Plain-text document sources:
-=-=-
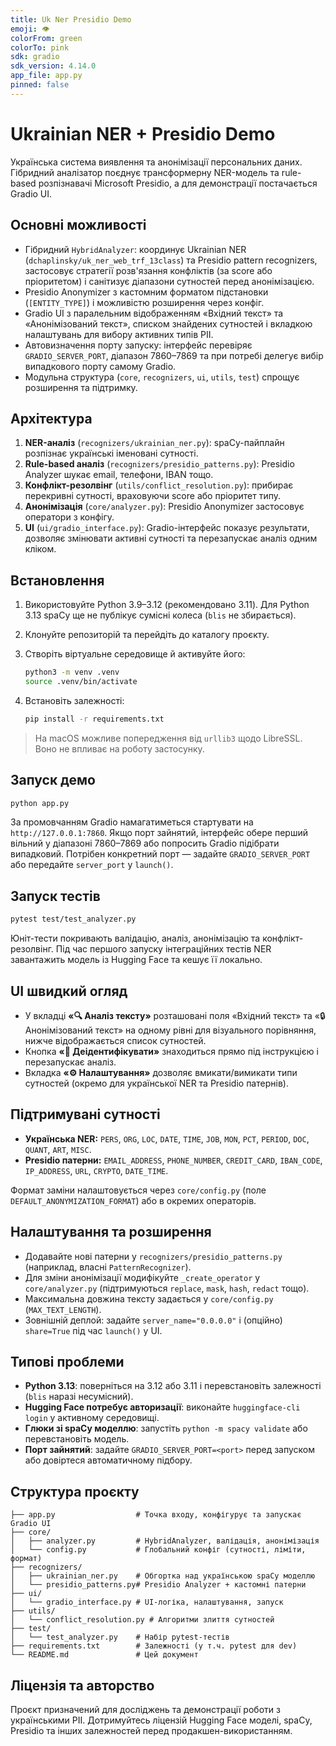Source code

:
 ```yaml
---
title: Uk Ner Presidio Demo
emoji: 👁
colorFrom: green
colorTo: pink
sdk: gradio
sdk_version: 4.14.0
app_file: app.py
pinned: false
---
```

# Ukrainian NER + Presidio Demo

Українська система виявлення та анонімізації персональних даних. Гібридний аналізатор поєднує трансформерну NER-модель та rule-based розпізнавачі Microsoft Presidio, а для демонстрації постачається Gradio UI.

## Основні можливості
- Гібридний `HybridAnalyzer`: координує Ukrainian NER (`dchaplinsky/uk_ner_web_trf_13class`) та Presidio pattern recognizers, застосовує стратегії розв'язання конфліктів (за score або пріоритетом) і санітизує діапазони сутностей перед анонімізацією.
- Presidio Anonymizer з кастомним форматом підстановки (`[ENTITY_TYPE]`) і можливістю розширення через конфіг.
- Gradio UI з паралельним відображенням «Вхідний текст» та «Анонімізований текст», списком знайдених сутностей і вкладкою налаштувань для вибору активних типів PII.
- Автовизначення порту запуску: інтерфейс перевіряє `GRADIO_SERVER_PORT`, діапазон 7860–7869 та при потребі делегує вибір випадкового порту самому Gradio.
- Модульна структура (`core`, `recognizers`, `ui`, `utils`, `test`) спрощує розширення та підтримку.

## Архітектура
1. **NER-аналіз** (`recognizers/ukrainian_ner.py`): spaCy-пайплайн розпізнає українські іменовані сутності.
2. **Rule-based аналіз** (`recognizers/presidio_patterns.py`): Presidio Analyzer шукає email, телефони, IBAN тощо.
3. **Конфлікт-резолвінг** (`utils/conflict_resolution.py`): прибирає перекривні сутності, враховуючи score або пріоритет типу.
4. **Анонімізація** (`core/analyzer.py`): Presidio Anonymizer застосовує оператори з конфігу.
5. **UI** (`ui/gradio_interface.py`): Gradio-інтерфейс показує результати, дозволяє змінювати активні сутності та перезапускає аналіз одним кліком.

## Встановлення
1. Використовуйте Python 3.9–3.12 (рекомендовано 3.11). Для Python 3.13 spaCy ще не публікує сумісні колеса (`blis` не збирається).
2. Клонуйте репозиторій та перейдіть до каталогу проєкту.
3. Створіть віртуальне середовище й активуйте його:

   ```bash
   python3 -m venv .venv
   source .venv/bin/activate
   ```

4. Встановіть залежності:

   ```bash
   pip install -r requirements.txt
   ```

> На macOS можливе попередження від `urllib3` щодо LibreSSL. Воно не впливає на роботу застосунку.

## Запуск демо

```bash
python app.py
```

За промовчанням Gradio намагатиметься стартувати на `http://127.0.0.1:7860`. Якщо порт зайнятий, інтерфейс обере перший вільний у діапазоні 7860–7869 або попросить Gradio підібрати випадковий. Потрібен конкретний порт — задайте `GRADIO_SERVER_PORT` або передайте `server_port` у `launch()`.

## Запуск тестів

```bash
pytest test/test_analyzer.py
```

Юніт-тести покривають валідацію, аналіз, анонімізацію та конфлікт-резолвінг. Під час першого запуску інтеграційних тестів NER завантажить модель із Hugging Face та кешує її локально.

## UI швидкий огляд
- У вкладці **«🔍 Аналіз тексту»** розташовані поля «Вхідний текст» та «🔒 Анонімізований текст» на одному рівні для візуального порівняння, нижче відображається список сутностей.
- Кнопка **«🚀 Деідентифікувати»** знаходиться прямо під інструкцією і перезапускає аналіз.
- Вкладка **«⚙️ Налаштування»** дозволяє вмикати/вимикати типи сутностей (окремо для української NER та Presidio патернів).

## Підтримувані сутності

- **Українська NER:** `PERS`, `ORG`, `LOC`, `DATE`, `TIME`, `JOB`, `MON`, `PCT`, `PERIOD`, `DOC`, `QUANT`, `ART`, `MISC`.
- **Presidio патерни:** `EMAIL_ADDRESS`, `PHONE_NUMBER`, `CREDIT_CARD`, `IBAN_CODE`, `IP_ADDRESS`, `URL`, `CRYPTO`, `DATE_TIME`.

Формат заміни налаштовується через `core/config.py` (поле `DEFAULT_ANONYMIZATION_FORMAT`) або в окремих операторів.

## Налаштування та розширення
- Додавайте нові патерни у `recognizers/presidio_patterns.py` (наприклад, власні `PatternRecognizer`).
- Для зміни анонімізації модифікуйте `_create_operator` у `core/analyzer.py` (підтримуються `replace`, `mask`, `hash`, `redact` тощо).
- Максимальна довжина тексту задається у `core/config.py` (`MAX_TEXT_LENGTH`).
- Зовнішній деплой: задайте `server_name="0.0.0.0"` і (опційно) `share=True` під час `launch()` у UI.

## Типові проблеми
- **Python 3.13**: поверніться на 3.12 або 3.11 і перевстановіть залежності (`blis` наразі несумісний).
- **Hugging Face потребує авторизації**: виконайте `huggingface-cli login` у активному середовищі.
- **Глюки зі spaCy моделлю**: запустіть `python -m spacy validate` або перевстановіть модель.
- **Порт зайнятий**: задайте `GRADIO_SERVER_PORT=<port>` перед запуском або довіртеся автоматичному підбору.

## Структура проєкту

```
├── app.py                  # Точка входу, конфігурує та запускає Gradio UI
├── core/
│   ├── analyzer.py         # HybridAnalyzer, валідація, анонімізація
│   └── config.py           # Глобальний конфіг (сутності, ліміти, формат)
├── recognizers/
│   ├── ukrainian_ner.py    # Обгортка над українською spaCy моделлю
│   └── presidio_patterns.py# Presidio Analyzer + кастомні патерни
├── ui/
│   └── gradio_interface.py # UI-логіка, налаштування, запуск
├── utils/
│   └── conflict_resolution.py # Алгоритми злиття сутностей
├── test/
│   └── test_analyzer.py    # Набір pytest-тестів
├── requirements.txt        # Залежності (у т.ч. pytest для dev)
└── README.md               # Цей документ
```

## Ліцензія та авторство

Проєкт призначений для досліджень та демонстрації роботи з українськими PII. Дотримуйтесь ліцензій Hugging Face моделі, spaCy, Presidio та інших залежностей перед продакшен-використанням.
-=-=-
What is needed =>
Repeat exactly the lines from the first line of the records above through the line containing "оператори з конфігу.", both included. Leave out the pictures.

Exercise answer =>
Source code

:
 ```yaml
---
title: Uk Ner Presidio Demo
emoji: 👁
colorFrom: green
colorTo: pink
sdk: gradio
sdk_version: 4.14.0
app_file: app.py
pinned: false
---
```

# Ukrainian NER + Presidio Demo

Українська система виявлення та анонімізації персональних даних. Гібридний аналізатор поєднує трансформерну NER-модель та rule-based розпізнавачі Microsoft Presidio, а для демонстрації постачається Gradio UI.

## Основні можливості
- Гібридний `HybridAnalyzer`: координує Ukrainian NER (`dchaplinsky/uk_ner_web_trf_13class`) та Presidio pattern recognizers, застосовує стратегії розв'язання конфліктів (за score або пріоритетом) і санітизує діапазони сутностей перед анонімізацією.
- Presidio Anonymizer з кастомним форматом підстановки (`[ENTITY_TYPE]`) і можливістю розширення через конфіг.
- Gradio UI з паралельним відображенням «Вхідний текст» та «Анонімізований текст», списком знайдених сутностей і вкладкою налаштувань для вибору активних типів PII.
- Автовизначення порту запуску: інтерфейс перевіряє `GRADIO_SERVER_PORT`, діапазон 7860–7869 та при потребі делегує вибір випадкового порту самому Gradio.
- Модульна структура (`core`, `recognizers`, `ui`, `utils`, `test`) спрощує розширення та підтримку.

## Архітектура
1. **NER-аналіз** (`recognizers/ukrainian_ner.py`): spaCy-пайплайн розпізнає українські іменовані сутності.
2. **Rule-based аналіз** (`recognizers/presidio_patterns.py`): Presidio Analyzer шукає email, телефони, IBAN тощо.
3. **Конфлікт-резолвінг** (`utils/conflict_resolution.py`): прибирає перекривні сутності, враховуючи score або пріоритет типу.
4. **Анонімізація** (`core/analyzer.py`): Presidio Anonymizer застосовує оператори з конфігу.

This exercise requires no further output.